Sin embargo, pronto se dio cuenta de que trabajaba para nada, que araba en el mar como había dicho siglos atrás un prócer heroico de esta república de riquezas incalculables. La razón era muy sencilla: en Vergueristán nadie pagaba por sus acciones. No había consecuencias ni castigos. La impunidad era el pan nuestro de cada día. De este modo el esfuerzo, la dedicación y el entusiasmo de la camisa de once varas quedaba en nada. Y lo que era aún peor, en algún momento empezaron a ser castigados aquellos con los que la camisa de once varas no tuvo ninguna relación, aquellos a los que no influenció de ningún modo y a los que se escarmentaba sin importar que fueran culpables o no. Y ese violento apuro por imponer por la fuerza lo que no se supo esclarecer con la palabra descolocó a la camisa de once varas y la sacó del juego.
Así que ahora la tenemos deambulando sin ganas entre un grupo de manifestantes apáticos, ellos también desganados, luego de largos años de luchas infructuosas, derrotas consecutivas y engaños persistentes.
Y es cuando ve a la señora de licras ajustadas y coloridas que baila al ritmo de “Yo me quedo en Vergueristán”, cuyo autor lleva más de veinte años fuera del país. Y algo se tambalea en su interior, como si las varas, las once, se soltaran y cayeran al suelo siguiendo sin resistencia el ritmo un poco chabacano y oblicuo del baile de la señora de las licras.

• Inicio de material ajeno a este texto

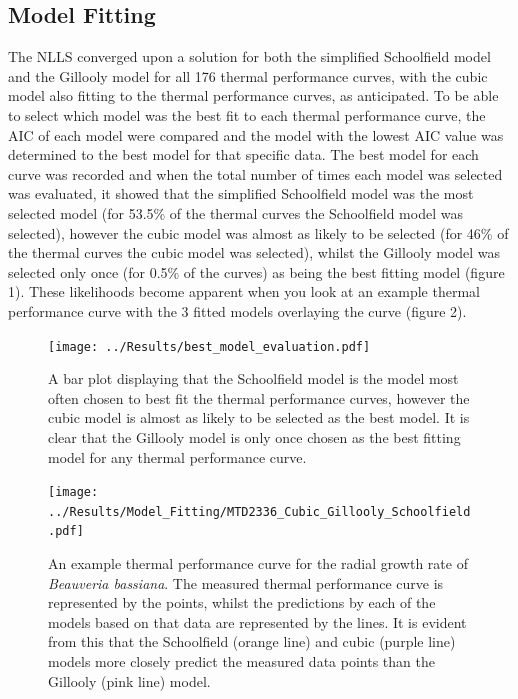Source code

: \documentclass[11pt]{article}
\begin{document}
\begin{linenumbers}
\subsection{Model Fitting}
The NLLS converged upon a solution for both the simplified Schoolfield model and the Gillooly model for all 176 thermal performance curves, with the cubic model also fitting to the thermal performance curves, as anticipated. To be able to select which model was the best fit to each thermal performance curve, the AIC of each model were compared and the model with the lowest AIC value was determined to the best model for that specific data. The best model for each curve was recorded and when the total number of times each model was selected was evaluated, it showed that the simplified Schoolfield model was the most selected model (for 53.5\% of the thermal curves the Schoolfield model was selected), however the cubic model was almost as likely to be selected (for 46\% of the thermal curves the cubic model was selected), whilst the Gillooly model was selected only once (for 0.5\% of the curves) as being the best fitting model (figure 1). These likelihoods become apparent when you look at an example thermal performance curve with the 3 fitted models overlaying the curve (figure 2).

\begin{figure}[H]
    \centering
    \texttt{[image: ../Results/best\_model\_evaluation.pdf]}
    \caption{A bar plot displaying that the Schoolfield model is the model most often chosen to best fit the thermal performance curves, however the cubic model is almost as likely to be selected as the best model. It is clear that the Gillooly model is only once chosen as the best fitting model for any thermal performance curve.}
    \label{Figure 1}
\end{figure}
\FloatBarrier

\begin{figure}[H]
    \centering
    \texttt{[image: ../Results/Model\_Fitting/MTD2336\_Cubic\_Gillooly\_Schoolfield.pdf]}
    \caption{An example thermal performance curve for the radial growth rate of \textit{Beauveria bassiana}. The measured thermal performance curve is represented by the points, whilst the predictions by each of the models based on that data are represented by the lines. It is evident from this that the Schoolfield (orange line) and cubic (purple line) models more closely predict the measured data points than the Gillooly (pink line) model.}
    \label{Figure 2}
\end{figure}
\FloatBarrier


\end{linenumbers}
\end{document}
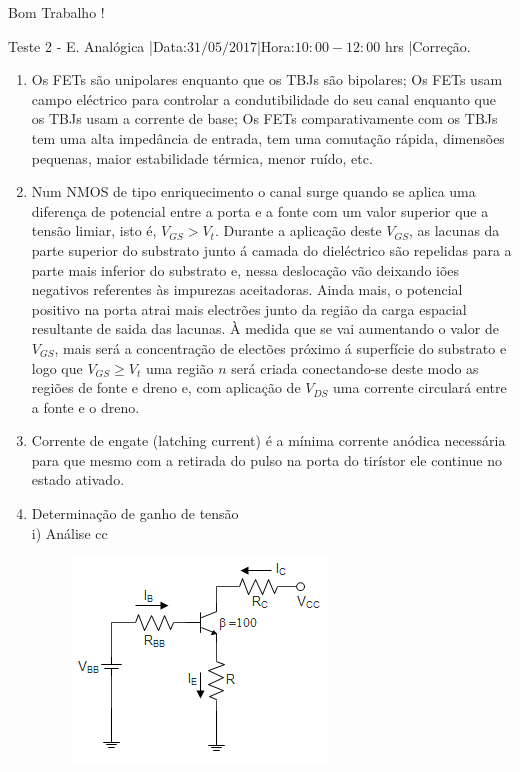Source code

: \documentclass[11pt,a4paper,twoside]{report}
\begin{document}
\vspace{1.5cm}

\huge{Bom Trabalho !}

\newpage
\normalsize
 Teste 2 - E. Anal\'ogica\hspace{0.25cm} |Data:$31/05/2017$\hspace{0.25cm}|Hora:$10:00-12:00$ hrs |Corre\c c\~ao.\\
\hrulefill
\begin{enumerate}
\item Os FETs s\~ao unipolares enquanto que os TBJs s\~ao bipolares; Os FETs usam campo el\'ectrico para controlar a condutibilidade do seu canal enquanto que os TBJs usam a corrente de base; Os FETs comparativamente com os TBJs tem uma alta imped\^ancia de entrada, tem uma comuta\c c\~ao r\'apida, dimens\~oes pequenas, maior estabilidade t\'ermica, menor ru\'ido, etc. 
\item Num NMOS de tipo enriquecimento o canal surge quando se aplica uma diferen\c ca de potencial entre a porta e a fonte com um valor superior que a tens\~ao limiar, isto \'e, $V_{GS}>V_t$. Durante a aplica\c c\~ao deste $V_{GS}$, as lacunas da parte superior do substrato junto \'a camada do diel\'ectrico s\~ao repelidas para a parte mais inferior do substrato e, nessa desloca\c c\~ao v\~ao deixando i\~oes negativos referentes \`as impurezas aceitadoras. Ainda mais, o potencial positivo na porta atrai mais electr\~oes junto da regi\~ao da carga espacial resultante de saida das lacunas. \`A medida que se vai aumentando o valor de $V_{GS}$, mais ser\'a a concentra\c c\~ao de elect\~oes pr\'oximo \'a superf\'icie do substrato e logo que $V_{GS}\geq V_t$ uma região $n$ ser\'a criada  conectando-se deste modo  as  regiões  de  fonte  e  dreno e, com aplica\c c\~ao de $V_{DS}$ uma corrente circular\'a entre a fonte e o dreno. 
\item Corrente de engate (latching current) \'e a m\'inima corrente an\'odica necess\'aria para que mesmo com a retirada do pulso na porta do tir\'istor ele continue no estado ativado.  
\item Determina\c c\~ao de ganho de tens\~ao\\
\noindent
i) An\'alise cc\\
\begin{minipage}[c]{2.5cm}
\begin{figure}[H]
\centering
\includegraphics[scale=0.8]{analisecc}

\end{figure}
\end{minipage}
\end{enumerate}
\end{document}
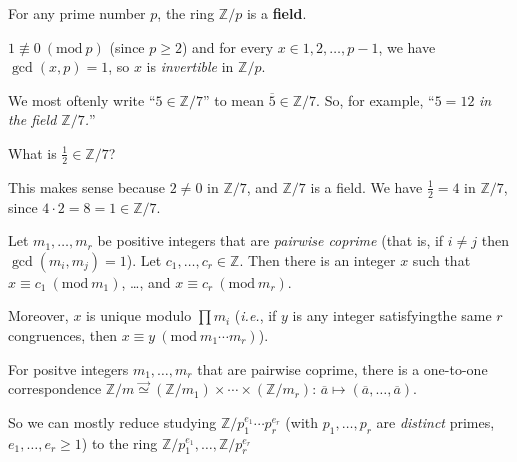 \documentclass{notes}
\begin{document}
\begin{cor}
  For any prime number $p$, the ring $\mathbb Z / p$ is a {\boldmath \bfseries field}.
\end{cor}

\begin{prf}
  $1 \nequiv 0\ (\mathrm{mod}\ p)$ (since $p \geq 2$) and for every $x \in 1, 2, \dots, p - 1$, we have $\gcd(x, p) = 1$, so $x$ is \textit{invertible} in $\mathbb Z / p$.
\end{prf}

\begin{rmk}
  We most oftenly write ``$5 \in \mathbb Z / 7$'' to mean $\overline 5 \in \mathbb Z / 7$.
  So, for example, ``$5 = 12$ \textit{in the field $\mathbb Z / 7$.}''
\end{rmk}

\begin{eg}
  What is $\frac{1}{2} \in \mathbb Z / 7$?

  This makes sense because $2 \neq 0$ in $\mathbb Z / 7$, and $\mathbb Z / 7$ is a field.
  We have $\frac{1}{2} = 4$ in $\mathbb Z / 7$, since $4 \cdot 2 = 8 = 1 \in \mathbb Z / 7$.
\end{eg}

\begin{thm}
  Let $m_1, \dots, m_r$ be positive integers that are \textit{pairwise coprime} (that is, if $i \neq j$ then $\gcd(m_i, m_j) = 1$).
  Let $c_1, \dots, c_r \in \mathbb Z$.
  Then there is an integer $x$ such that $x \equiv c_1\ (\mathrm{mod}\ m_1)$, \dots, and $x \equiv c_r\ (\mathrm{mod}\ m_r)$.

  Moreover, $x$ is unique modulo $\prod m_i$ (\textit{i.e.}, if $y$ is any integer satisfyingthe same $r$ congruences, then $x \equiv y\ (\mathrm{mod}\ m_1 \cdots m_r)$).
\end{thm}

\begin{cor}
  For positve integers $m_1, \dots, m_r$ that are pairwise coprime, there is a one-to-one correspondence $\mathbb Z / m \overset{\longrightarrow}{\simeq} (\mathbb Z / m_1) \times \cdots \times (\mathbb Z / m_r)$: $\overline a \mapsto (\overline a, \dots, \overline a)$.

  So we can mostly reduce studying $\mathbb Z / p_1^{e_1} \cdots p_r^{e_r}$ (with $p_1, \dots, p_r$ are \textit{distinct} primes, $e_1, \dots, e_r \geq 1$) to the ring $\mathbb Z / p_1^{e_1}, \dots, \mathbb Z / p_r^{e_r}$
\end{cor}
\end{document}

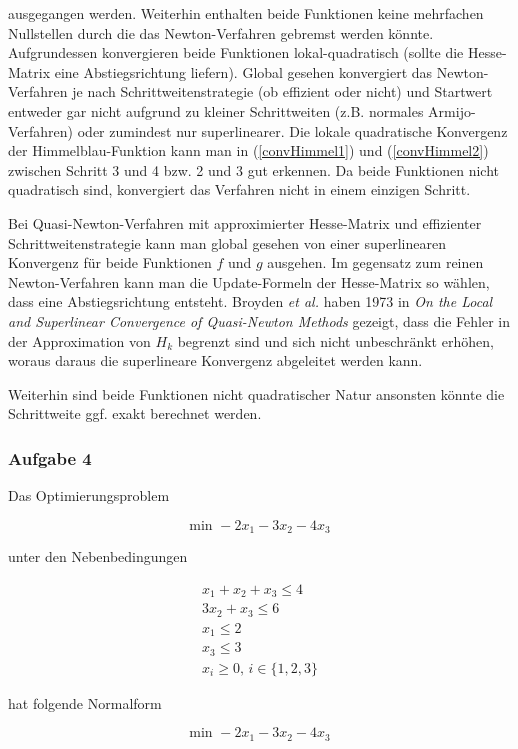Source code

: \documentclass[a4paper, 12pt]{report}
\begin{document}
ausgegangen werden. Weiterhin enthalten beide Funktionen keine mehrfachen Nullstellen durch die das Newton-Verfahren
gebremst werden könnte. Aufgrundessen konvergieren beide Funktionen lokal-quadratisch (sollte die Hesse-Matrix eine
Abstiegsrichtung liefern). Global gesehen konvergiert das Newton-Verfahren je nach Schrittweitenstrategie
(ob effizient oder nicht) und Startwert entweder gar nicht aufgrund zu kleiner Schrittweiten (z.B. normales Armijo-Verfahren)
oder zumindest nur superlinearer. Die lokale quadratische Konvergenz der Himmelblau-Funktion kann man in (\ref{convHimmel1})
und (\ref{convHimmel2}) zwischen Schritt 3 und 4 bzw. 2 und 3 gut erkennen. Da beide Funktionen nicht quadratisch sind,
konvergiert das Verfahren nicht in einem einzigen Schritt.\par
Bei Quasi-Newton-Verfahren mit approximierter Hesse-Matrix und effizienter Schrittweitenstrategie kann man global gesehen
von einer superlinearen Konvergenz für beide Funktionen $f$ und $g$ ausgehen. Im gegensatz zum reinen Newton-Verfahren kann man 
die Update-Formeln der Hesse-Matrix so wählen, dass eine Abstiegsrichtung entsteht. Broyden \textit{et al.} haben 1973
in \textit{On the Local and Superlinear Convergence of Quasi-Newton Methods} gezeigt, dass die Fehler in der Approximation
von $H_k$ begrenzt sind und sich nicht unbeschränkt erhöhen, woraus daraus die superlineare Konvergenz
abgeleitet werden kann.\par
Weiterhin sind beide Funktionen nicht quadratischer Natur ansonsten könnte die Schrittweite ggf. exakt berechnet werden.

\subsubsection{Aufgabe 4}

Das Optimierungsproblem

$$ \text{min } -2x_1 - 3x_2 - 4x_3$$

unter den Nebenbedingungen

\begin{align*} 
  x_1 + x_2 + x_3 \leq 4\\
  3x_2 + x_3 \leq 6\\
  x_1 \leq 2\\
  x_3 \leq 3\\
  x_i \geq 0 \text{, } i \in \{1, 2, 3\}
\end{align*}

hat folgende Normalform

$$ \text{min } -2x_1 - 3x_2 - 4x_3$$
\end{document}
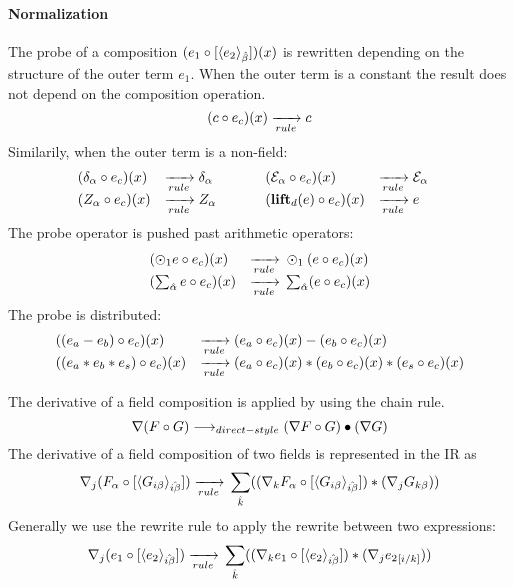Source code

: \paragraph{Normalization}
The probe of a composition
 $(\expComp{e_1}{e_2}{\beta})(x)$ 
 is rewritten depending on the structure of the outer term $e_1$. 
When the outer term is a constant the result does not depend on the composition operation.
$$(\expCompSingle{ c}{e_2}{\beta})(x) \rewriteRule{} c $$
Similarily, when the outer term is a non-field:
$$\begin{array}{lllllll}
(\expCompSingle{ \delta_{\alpha}}{e_2}{\beta})(x) &\rewriteRule{} \delta_{\alpha}& \indent &
(\expCompSingle{ \mathcal{E}_{\alpha}}{e_2}{\beta})(x) &\rewriteRule{} \mathcal{E}_{\alpha}\\
(\expCompSingle{ Z_{\alpha}}{e_2}{\beta})(x) &\rewriteRule{} Z_{\alpha} &&
(\expCompSingle{ \lift{e}}{e_2}{\beta})(x) &\rewriteRule{} e &
\end{array}$$
The probe operator is pushed past arithmetic operators:
$$\begin{array}{lllll}
(\expCompSingle{\odot_1 e}{e_2}{\beta})(x) &\rewriteRule{} \odot_1 (  \expCompSingle{e}{e_2}{\beta})(x) \\
(\expCompSingle{\sum_{\hat{\alpha}} e}{e_2}{\beta})(x) &\rewriteRule{} \sum_{\hat{\alpha}} (  \expCompSingle{e}{e_2}{\beta})(x) \\
\end{array}$$
The probe is distributed: 
$$\begin{array}{lllll}
(\expCompSingle{(e_a - e_b)}{e_2}{\beta})(x) &\rewriteRule{} (\expCompSingle{e_a}{e_2}{\beta})(x) -(\expCompSingle{e_b}{e_2}{\beta})(x) \\
(\expCompSingle{(e_a * e_b * e_s )}{e_2}{\beta})(x) &\rewriteRule{} (\expCompSingle{e_a}{e_2}{\beta})(x) * (\expCompSingle{e_b}{e_2}{\beta})(x)*(\expCompSingle{e_s}{e_2}{\beta})(x) \end{array}$$



The derivative of a field composition is applied by using the chain rule.\\
$$\nabla (F \circ G) \rowSurface (\nabla F \circ G)\bullet (\nabla G) $$
The derivative of a field composition of two fields is represented in the \name{} IR as 
$$\nabla_j (\expComp{F_\alpha}{G_{i\beta}}{i\beta}) \rewriteRule{}
\sum_{\hat{k}}( (\expComp{\nabla_k  F_\alpha}{G_{i\beta}}{i\beta}) * (\nabla_j G_{k\beta}) )$$
Generally we use the rewrite rule to apply the rewrite between two \name{} expressions:\\
$$\nabla_j (\expComp{e_1}{e_2}{i\beta}) \rewriteRule{}
\sum_{\hat{k}}( (\expComp{\nabla_k  e_1}{e_2}{i\beta}) * (\nabla_j \expIndex{e_2}{i}{k}) )$$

La camisa de once varas se sube una de las mangas que se había deslizado percha abajo como si quisiera llegar la primera hasta la bailarina, se acerca a un heladero que vegeta con su carrito de helados en medio de la multitud que lo ignora y le pregunta por la señora. El heladero se queda un buen rato viendo a la camisa de once varas con el embeleso a la que ya estaba acostumbrada, pero luego suelta una risotada que a ella le resulta más bien grosera y dice: ¿Ella? Es una vieja del Cafetal.
Solo por joder, la camisa de once varas convence al heladero de que el gigante de dos metros, bíceps como montañas y cara de pocos amigos que consume una barquilla descaradamente frente a ellos no le ha pagado el helado y que no por ser tan grandote tiene derecho a insultarlo y tratarlo de forma tan humillante. Y mientras le dan la paliza de su vida al heladero y le tiran el carrito de helados encima, la camisa de once varas camina hacia la vieja del Cafetal y le habla.
Desde entonces la camisa de once varas vive con la vieja del Cafetal. Ha dejado su trabajo y disfruta de una larga, feliz y algo estrambótica jubilación, rodeada de gatos y aturdida por la cháchara interminable de una pareja de loros que se aburren en su jaula, en un pequeño apartamento frente a una avenida que suele amanecer bloqueada por barricadas humeantes que ya nadie quiere cruzar y mucho menos defender.